Machine Learning under Resource Constraints, Volume 2: Discovery in Physics

by Andreas Becker, Jens Buß, Katharina Morik, Wolfgang Rhode

Length: 349 pages
Edition: 1
Language: English
Publisher: de Gruyter
Publication Date: 2022-12-31
ISBN-10: 3110785951
ISBN-13: 9783110785951
Sales Rank: #0 (See Top 100 Books)

Machine learning is part of Artificial Intelligence since its beginning. Certainly, not learning would only allow the perfect being to show intelligent behavior. All others, be it humans or machines, need to learn in order to enhance their capabilities. In the eighties of the last century, learning from examples and modeling human learning strategies have been investigated in concert. The formal statistical basis of many learning methods has been put forward later on and is still an integral part of machine learning. Neural networks have always been in the toolbox of methods. Integrating all the pre-processing, exploitation of kernel functions, and transformation steps of a machine learning process into the architecture of a deep neural network increased the performance of this model type considerably. Modern machine learning is challenged on the one hand by the amount of data and on the other hand by the demand of real-time inference. This leads to an interest in computing architectures and modern processors. For a long time, the machine learning research could take the von-Neumann architecture for granted. All algorithms were designed for the classical CPU. Issues of implementation on a particular architecture have been ignored.
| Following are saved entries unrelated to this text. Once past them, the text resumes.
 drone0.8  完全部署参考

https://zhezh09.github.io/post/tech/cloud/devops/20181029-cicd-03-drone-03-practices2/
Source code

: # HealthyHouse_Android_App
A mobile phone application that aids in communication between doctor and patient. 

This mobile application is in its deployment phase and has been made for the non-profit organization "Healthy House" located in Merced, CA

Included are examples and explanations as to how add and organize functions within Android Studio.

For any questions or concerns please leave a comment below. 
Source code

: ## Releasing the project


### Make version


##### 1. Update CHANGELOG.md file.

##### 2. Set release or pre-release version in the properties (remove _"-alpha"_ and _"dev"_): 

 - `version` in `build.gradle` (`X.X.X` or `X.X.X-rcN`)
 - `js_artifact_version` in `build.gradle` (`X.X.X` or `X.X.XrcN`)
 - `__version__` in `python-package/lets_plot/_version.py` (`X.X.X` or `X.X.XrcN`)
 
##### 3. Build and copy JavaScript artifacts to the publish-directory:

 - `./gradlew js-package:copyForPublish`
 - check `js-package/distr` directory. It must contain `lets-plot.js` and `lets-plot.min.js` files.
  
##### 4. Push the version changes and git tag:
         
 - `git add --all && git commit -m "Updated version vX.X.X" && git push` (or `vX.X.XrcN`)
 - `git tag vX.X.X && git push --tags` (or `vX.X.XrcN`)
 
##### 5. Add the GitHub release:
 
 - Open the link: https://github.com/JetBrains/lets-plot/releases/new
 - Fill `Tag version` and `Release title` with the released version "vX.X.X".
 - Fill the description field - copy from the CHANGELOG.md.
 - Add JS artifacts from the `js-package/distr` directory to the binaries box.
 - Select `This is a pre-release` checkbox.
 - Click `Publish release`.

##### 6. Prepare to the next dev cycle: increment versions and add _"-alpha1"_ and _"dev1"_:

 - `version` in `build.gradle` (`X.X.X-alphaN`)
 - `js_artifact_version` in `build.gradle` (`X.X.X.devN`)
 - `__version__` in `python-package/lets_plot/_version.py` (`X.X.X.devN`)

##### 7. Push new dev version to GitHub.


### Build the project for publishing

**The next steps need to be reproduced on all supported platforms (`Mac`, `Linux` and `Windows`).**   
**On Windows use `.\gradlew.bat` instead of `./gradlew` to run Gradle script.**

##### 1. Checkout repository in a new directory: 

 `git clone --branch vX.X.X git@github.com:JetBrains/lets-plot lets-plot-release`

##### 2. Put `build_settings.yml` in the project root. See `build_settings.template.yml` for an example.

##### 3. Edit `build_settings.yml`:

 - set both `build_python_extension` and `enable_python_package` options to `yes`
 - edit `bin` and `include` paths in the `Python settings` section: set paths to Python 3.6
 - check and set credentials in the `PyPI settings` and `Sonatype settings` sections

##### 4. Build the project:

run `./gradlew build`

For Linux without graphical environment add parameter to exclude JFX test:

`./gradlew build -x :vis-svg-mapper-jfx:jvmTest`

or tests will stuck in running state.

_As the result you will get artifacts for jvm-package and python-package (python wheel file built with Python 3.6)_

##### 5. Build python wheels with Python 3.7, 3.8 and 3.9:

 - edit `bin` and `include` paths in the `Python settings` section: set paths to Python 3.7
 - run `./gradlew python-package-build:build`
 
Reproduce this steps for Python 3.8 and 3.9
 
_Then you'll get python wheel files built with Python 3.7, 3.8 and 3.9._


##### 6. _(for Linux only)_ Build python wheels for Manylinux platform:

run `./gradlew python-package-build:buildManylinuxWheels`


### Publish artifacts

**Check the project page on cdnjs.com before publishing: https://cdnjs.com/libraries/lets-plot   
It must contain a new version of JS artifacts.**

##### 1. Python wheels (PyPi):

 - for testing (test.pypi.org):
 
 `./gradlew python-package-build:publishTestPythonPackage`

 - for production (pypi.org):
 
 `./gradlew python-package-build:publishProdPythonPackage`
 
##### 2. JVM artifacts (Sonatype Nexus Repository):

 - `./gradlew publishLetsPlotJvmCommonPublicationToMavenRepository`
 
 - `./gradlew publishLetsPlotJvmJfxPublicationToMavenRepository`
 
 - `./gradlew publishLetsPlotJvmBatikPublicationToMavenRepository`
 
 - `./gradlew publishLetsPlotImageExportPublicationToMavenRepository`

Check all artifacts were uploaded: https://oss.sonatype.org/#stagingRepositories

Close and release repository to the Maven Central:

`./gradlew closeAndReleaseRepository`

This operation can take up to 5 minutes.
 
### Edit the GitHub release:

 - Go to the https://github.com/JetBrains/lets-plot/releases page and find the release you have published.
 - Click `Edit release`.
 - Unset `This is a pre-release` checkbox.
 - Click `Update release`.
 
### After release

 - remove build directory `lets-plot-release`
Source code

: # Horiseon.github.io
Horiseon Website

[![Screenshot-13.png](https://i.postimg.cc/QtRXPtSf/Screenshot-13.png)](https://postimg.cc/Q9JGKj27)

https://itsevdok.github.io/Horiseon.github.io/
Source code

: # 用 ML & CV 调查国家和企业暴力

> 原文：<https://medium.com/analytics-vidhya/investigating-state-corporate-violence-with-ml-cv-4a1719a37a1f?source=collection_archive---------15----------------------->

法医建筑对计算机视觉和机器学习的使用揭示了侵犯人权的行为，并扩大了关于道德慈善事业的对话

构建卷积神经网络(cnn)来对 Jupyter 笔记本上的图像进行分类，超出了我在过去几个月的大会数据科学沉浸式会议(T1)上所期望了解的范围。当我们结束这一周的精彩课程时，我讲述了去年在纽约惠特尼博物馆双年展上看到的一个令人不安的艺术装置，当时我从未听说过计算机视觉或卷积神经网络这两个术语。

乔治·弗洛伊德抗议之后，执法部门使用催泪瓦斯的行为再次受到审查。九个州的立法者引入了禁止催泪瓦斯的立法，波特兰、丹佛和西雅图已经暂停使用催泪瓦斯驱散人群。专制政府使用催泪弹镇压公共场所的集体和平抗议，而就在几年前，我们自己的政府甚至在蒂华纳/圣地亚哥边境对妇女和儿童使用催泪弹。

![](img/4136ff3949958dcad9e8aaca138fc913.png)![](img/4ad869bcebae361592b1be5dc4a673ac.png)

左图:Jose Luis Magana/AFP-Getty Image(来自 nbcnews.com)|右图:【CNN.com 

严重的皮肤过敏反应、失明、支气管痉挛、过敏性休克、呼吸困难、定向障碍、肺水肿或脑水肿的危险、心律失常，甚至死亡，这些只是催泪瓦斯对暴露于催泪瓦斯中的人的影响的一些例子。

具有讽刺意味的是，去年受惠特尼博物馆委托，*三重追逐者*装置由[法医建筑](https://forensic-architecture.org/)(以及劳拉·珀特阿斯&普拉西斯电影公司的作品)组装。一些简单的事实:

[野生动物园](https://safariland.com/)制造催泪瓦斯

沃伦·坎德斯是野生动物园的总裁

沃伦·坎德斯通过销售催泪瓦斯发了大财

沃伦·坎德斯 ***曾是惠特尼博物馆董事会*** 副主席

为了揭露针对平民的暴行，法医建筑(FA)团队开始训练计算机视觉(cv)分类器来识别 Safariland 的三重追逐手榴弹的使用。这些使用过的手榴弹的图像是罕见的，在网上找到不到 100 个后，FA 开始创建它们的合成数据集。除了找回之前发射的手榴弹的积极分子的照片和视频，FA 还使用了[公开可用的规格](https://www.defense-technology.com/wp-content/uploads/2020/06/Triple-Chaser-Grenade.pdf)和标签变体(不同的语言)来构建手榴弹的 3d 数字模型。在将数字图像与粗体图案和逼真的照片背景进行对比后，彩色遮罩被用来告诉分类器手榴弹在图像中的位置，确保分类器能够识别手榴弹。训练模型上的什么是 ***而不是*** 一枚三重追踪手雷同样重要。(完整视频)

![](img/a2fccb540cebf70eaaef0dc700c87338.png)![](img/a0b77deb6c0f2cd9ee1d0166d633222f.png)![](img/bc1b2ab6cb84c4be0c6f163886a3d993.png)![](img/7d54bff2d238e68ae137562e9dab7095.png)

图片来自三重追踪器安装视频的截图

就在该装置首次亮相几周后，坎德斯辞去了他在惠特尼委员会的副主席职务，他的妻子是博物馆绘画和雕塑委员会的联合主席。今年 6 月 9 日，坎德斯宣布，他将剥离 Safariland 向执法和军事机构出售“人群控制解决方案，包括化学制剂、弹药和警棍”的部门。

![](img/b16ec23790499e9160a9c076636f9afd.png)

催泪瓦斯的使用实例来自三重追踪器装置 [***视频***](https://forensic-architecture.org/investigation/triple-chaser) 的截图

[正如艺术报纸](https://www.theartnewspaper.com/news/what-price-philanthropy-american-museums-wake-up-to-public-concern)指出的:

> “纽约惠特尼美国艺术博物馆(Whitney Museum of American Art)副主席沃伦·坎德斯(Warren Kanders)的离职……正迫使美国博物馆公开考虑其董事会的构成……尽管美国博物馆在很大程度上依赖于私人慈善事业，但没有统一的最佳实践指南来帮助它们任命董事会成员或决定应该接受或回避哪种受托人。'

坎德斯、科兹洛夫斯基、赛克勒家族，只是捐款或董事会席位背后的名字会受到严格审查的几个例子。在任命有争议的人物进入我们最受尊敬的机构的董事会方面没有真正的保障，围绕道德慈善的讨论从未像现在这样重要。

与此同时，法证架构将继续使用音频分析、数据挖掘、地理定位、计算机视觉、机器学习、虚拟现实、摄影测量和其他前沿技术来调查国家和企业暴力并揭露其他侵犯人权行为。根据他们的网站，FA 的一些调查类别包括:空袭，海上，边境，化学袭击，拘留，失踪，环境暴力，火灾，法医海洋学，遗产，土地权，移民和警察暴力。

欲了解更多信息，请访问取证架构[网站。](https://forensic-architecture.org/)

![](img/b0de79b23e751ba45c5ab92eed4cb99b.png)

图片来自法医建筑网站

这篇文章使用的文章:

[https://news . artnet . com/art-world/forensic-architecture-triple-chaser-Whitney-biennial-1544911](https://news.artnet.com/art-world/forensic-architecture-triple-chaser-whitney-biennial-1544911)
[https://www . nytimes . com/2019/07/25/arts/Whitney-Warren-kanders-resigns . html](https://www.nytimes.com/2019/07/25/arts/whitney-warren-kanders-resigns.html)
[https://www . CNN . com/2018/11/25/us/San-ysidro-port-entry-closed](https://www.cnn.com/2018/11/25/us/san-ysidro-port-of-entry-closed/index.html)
This is no longer possible. The time for independently investigating machine learning and computational architecture is over.

Computing architecture has experienced a similarly rampant development from mainframe or personal computers in the last century to now very large compute clusters on the one hand and ubiquitous computing of embedded systems in the Internet of Things on the other hand. Cyber-physical systems’ sensors produce a huge amount of streaming data which need to be stored and analyzed. Their actuators need to react in real-time. This clearly establishes a close connection with machine learning. Cyber-physical systems and systems in the Internet of Things consist of diverse components, heterogeneous both in hard- and software. Modern multi-core systems, graphic processors, memory technologies and hardware-software codesign offer opportunities for better implementations of machine learning models.
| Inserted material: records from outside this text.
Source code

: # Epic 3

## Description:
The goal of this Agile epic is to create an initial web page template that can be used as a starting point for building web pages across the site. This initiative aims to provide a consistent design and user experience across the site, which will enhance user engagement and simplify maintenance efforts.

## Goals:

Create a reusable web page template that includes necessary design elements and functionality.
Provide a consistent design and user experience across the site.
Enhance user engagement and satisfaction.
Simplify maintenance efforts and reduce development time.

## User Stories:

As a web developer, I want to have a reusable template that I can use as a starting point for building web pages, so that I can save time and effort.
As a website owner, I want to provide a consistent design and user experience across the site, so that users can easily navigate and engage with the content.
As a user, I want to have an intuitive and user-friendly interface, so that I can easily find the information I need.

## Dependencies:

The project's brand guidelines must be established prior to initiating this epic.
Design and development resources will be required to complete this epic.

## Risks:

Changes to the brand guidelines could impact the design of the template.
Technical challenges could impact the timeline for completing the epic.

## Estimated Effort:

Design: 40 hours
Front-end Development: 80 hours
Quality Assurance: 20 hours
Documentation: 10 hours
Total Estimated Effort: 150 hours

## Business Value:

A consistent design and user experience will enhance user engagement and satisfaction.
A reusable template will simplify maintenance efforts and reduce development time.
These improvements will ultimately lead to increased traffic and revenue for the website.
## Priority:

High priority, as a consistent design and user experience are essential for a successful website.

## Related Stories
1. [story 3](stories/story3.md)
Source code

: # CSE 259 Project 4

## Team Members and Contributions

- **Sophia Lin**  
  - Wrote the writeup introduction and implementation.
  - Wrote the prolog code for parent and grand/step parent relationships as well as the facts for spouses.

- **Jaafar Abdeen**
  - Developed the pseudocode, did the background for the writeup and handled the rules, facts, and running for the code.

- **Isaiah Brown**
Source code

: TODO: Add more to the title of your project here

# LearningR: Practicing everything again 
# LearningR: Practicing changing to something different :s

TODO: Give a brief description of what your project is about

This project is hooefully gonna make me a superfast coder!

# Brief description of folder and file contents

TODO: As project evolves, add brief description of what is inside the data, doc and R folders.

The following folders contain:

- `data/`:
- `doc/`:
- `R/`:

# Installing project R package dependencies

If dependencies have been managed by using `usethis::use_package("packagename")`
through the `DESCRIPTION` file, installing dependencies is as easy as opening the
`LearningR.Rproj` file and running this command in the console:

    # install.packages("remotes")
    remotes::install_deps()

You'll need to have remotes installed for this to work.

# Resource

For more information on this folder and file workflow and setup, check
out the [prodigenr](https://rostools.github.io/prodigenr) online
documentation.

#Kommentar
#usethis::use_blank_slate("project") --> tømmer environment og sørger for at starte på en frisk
Machine learning and embedded systems together now form a field of research which tackles leading edge problems in machine learning, algorithm engineering, and embedded systems. Machine learning today needs to make the resource demands of learning and inference meet the resource constraints of used computer architecture and platforms. A large variety of algorithms for the same learning method and, moreover, diverse implementations of an algorithm for particular computing architectures optimize learning with respect to resource efficiency while keeping some guarantees of accuracy. The trade-off between a decreased energy consumption and an increased error rate, to just give an example, needs to be theoretically shown for training a model and the model inference. Pruning and quantization are ways of reducing the resource requirements by either compressing or approximating the model. In addition to memory and energy consumption, timeliness is an important issue, since many embedded systems are integrated into large products that interact with the physical world. If the results are delivered too late, they may have become useless. As a result, real-time guarantees are needed for such systems. To efficiently utilize the available resources, e.g., processing power, memory, and accelerators, with respect to response time, energy consumption, and power dissipation, different scheduling algorithms and resource management strategies need to be developed.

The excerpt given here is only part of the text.